> The data:
== Segment start ==

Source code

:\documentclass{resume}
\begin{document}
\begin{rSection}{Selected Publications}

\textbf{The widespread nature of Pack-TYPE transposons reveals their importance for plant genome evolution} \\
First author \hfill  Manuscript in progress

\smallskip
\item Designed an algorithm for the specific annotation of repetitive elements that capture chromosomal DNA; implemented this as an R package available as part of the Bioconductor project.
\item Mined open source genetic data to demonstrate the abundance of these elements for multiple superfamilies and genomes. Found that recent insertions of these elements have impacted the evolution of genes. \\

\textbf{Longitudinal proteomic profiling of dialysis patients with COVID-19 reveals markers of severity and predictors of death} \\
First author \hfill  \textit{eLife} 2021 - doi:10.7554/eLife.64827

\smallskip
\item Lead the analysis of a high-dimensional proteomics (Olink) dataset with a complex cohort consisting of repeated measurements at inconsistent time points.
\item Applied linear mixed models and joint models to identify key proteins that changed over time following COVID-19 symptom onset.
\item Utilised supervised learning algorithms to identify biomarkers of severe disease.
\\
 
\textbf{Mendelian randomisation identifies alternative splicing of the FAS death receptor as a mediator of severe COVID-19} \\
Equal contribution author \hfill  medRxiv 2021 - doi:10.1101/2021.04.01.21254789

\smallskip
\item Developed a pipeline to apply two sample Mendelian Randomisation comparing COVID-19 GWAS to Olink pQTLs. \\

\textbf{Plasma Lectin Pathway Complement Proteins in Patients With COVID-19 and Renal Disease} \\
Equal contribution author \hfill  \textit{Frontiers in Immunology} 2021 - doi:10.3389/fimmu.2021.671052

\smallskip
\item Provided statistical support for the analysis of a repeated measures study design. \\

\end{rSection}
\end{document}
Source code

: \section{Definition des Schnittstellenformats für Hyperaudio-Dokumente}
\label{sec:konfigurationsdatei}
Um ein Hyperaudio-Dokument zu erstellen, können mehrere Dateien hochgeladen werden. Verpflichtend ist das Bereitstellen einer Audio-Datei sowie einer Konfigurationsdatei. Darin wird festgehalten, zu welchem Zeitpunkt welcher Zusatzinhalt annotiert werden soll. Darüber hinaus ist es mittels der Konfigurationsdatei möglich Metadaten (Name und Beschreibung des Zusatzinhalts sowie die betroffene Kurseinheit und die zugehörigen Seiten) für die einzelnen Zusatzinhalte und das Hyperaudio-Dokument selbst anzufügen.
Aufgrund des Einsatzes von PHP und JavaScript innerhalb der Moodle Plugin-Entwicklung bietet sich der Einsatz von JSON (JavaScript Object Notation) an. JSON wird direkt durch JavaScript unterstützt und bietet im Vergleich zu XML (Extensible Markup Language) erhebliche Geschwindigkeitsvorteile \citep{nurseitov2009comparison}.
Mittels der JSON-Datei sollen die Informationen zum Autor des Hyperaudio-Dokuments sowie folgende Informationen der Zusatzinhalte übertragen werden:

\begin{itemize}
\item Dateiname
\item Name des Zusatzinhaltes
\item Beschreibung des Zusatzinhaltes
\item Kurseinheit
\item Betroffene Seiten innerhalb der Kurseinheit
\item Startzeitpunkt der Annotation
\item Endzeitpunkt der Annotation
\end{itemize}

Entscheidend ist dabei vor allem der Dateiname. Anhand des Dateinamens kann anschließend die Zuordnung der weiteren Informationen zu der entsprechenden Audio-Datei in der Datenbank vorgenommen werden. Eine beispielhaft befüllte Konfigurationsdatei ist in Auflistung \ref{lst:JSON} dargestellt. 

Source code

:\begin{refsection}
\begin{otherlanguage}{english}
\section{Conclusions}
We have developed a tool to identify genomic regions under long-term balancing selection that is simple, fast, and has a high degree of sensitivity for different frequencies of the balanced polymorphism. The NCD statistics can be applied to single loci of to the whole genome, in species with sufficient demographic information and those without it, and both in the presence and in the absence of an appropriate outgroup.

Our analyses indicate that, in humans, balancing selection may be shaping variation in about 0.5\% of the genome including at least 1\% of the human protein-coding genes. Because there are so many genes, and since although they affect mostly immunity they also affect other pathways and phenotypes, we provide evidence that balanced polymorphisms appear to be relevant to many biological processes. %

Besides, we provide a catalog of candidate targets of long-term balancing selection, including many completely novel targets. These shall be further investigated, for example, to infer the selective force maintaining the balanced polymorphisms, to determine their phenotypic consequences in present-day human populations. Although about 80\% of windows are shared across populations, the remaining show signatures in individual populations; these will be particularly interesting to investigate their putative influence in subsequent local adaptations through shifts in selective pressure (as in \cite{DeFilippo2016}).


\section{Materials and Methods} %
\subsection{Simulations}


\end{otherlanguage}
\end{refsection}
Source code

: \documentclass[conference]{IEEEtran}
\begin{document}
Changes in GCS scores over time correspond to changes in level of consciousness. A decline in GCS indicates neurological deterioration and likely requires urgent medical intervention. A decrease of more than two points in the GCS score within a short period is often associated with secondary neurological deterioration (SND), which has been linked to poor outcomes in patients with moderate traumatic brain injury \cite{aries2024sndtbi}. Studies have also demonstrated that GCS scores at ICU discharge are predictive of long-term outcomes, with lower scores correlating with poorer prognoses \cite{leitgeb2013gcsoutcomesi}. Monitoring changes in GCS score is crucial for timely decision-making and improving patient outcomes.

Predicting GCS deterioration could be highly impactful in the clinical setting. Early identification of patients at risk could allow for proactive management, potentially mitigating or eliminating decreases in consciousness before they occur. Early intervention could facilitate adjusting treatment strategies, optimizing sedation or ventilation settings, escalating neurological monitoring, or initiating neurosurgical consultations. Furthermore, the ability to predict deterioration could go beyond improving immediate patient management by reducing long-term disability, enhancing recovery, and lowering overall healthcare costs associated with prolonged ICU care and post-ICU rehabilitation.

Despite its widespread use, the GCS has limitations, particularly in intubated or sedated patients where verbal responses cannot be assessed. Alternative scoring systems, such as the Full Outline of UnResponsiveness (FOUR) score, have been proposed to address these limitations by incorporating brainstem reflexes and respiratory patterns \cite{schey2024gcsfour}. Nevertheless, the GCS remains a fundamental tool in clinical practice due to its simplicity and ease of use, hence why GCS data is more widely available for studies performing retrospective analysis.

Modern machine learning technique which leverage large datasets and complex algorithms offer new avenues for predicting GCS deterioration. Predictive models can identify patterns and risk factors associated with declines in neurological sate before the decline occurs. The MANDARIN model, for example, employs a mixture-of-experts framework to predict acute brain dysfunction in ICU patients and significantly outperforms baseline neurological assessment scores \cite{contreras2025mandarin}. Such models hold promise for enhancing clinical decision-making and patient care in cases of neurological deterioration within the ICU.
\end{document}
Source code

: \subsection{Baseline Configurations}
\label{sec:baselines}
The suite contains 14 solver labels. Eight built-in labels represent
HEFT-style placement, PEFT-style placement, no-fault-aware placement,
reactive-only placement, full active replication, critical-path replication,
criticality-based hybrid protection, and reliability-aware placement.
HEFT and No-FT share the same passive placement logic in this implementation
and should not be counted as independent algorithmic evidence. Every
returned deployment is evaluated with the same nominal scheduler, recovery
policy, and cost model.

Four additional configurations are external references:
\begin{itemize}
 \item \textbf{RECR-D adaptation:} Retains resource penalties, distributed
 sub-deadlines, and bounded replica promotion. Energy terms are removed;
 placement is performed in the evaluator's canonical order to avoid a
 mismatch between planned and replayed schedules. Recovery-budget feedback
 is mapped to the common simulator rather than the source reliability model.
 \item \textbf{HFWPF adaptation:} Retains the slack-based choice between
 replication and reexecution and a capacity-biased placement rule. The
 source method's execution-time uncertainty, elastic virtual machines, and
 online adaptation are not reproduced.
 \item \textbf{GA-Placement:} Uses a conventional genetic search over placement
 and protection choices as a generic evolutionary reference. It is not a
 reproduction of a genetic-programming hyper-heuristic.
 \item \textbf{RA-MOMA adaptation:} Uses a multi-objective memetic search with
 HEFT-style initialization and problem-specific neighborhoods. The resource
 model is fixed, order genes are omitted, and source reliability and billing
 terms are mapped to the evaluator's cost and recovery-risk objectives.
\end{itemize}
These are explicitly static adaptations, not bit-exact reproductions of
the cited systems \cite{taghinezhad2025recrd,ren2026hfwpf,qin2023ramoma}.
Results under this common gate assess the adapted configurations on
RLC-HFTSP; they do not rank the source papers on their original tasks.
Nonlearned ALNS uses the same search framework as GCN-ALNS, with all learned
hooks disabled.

== Segment end ==

> Work instructions:
Reproduce only the lines above spanning from the line containing "and should not" through the line containing "placement is performed", word for word.

> Response area:
and should not be counted as independent algorithmic evidence. Every
returned deployment is evaluated with the same nominal scheduler, recovery
policy, and cost model.

Four additional configurations are external references:
\begin{itemize}
 \item \textbf{RECR-D adaptation:} Retains resource penalties, distributed
 sub-deadlines, and bounded replica promotion. Energy terms are removed;
 placement is performed in the evaluator's canonical order to avoid a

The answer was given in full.